→ Assignment:
Which lines in the records below contain the word "TextParser"? Return each of them.
= = =
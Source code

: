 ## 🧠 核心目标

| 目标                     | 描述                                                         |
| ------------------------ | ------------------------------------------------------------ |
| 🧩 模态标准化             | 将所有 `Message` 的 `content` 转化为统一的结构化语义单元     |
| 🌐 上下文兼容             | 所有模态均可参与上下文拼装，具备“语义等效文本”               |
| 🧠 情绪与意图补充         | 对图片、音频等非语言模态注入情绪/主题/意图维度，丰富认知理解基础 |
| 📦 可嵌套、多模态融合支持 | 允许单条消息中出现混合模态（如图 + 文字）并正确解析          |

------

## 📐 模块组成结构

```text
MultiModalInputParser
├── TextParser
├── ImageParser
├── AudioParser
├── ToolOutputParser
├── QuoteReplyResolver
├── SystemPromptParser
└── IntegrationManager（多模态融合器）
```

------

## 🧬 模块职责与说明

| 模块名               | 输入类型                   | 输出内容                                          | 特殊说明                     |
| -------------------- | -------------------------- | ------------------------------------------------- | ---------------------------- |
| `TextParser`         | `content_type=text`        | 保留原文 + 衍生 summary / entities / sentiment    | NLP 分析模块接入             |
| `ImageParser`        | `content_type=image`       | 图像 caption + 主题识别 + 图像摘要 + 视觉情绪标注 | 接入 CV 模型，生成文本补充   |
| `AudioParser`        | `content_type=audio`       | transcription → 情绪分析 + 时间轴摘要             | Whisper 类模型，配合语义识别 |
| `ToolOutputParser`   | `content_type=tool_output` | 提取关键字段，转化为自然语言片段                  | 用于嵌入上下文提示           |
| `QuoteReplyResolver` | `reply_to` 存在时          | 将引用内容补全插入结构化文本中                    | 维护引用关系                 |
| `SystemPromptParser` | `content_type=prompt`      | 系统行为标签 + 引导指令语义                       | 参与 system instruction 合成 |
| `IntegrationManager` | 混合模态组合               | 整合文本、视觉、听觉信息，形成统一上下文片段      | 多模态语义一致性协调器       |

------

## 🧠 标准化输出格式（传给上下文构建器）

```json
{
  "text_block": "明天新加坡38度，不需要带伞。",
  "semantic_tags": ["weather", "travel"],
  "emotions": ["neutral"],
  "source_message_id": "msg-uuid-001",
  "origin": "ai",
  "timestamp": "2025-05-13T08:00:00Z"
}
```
= = =
→ Written reply:
├── TextParser
| `TextParser`         | `content_type=text`        | 保留原文 + 衍生 summary / entities / sentiment    | NLP 分析模块接入             |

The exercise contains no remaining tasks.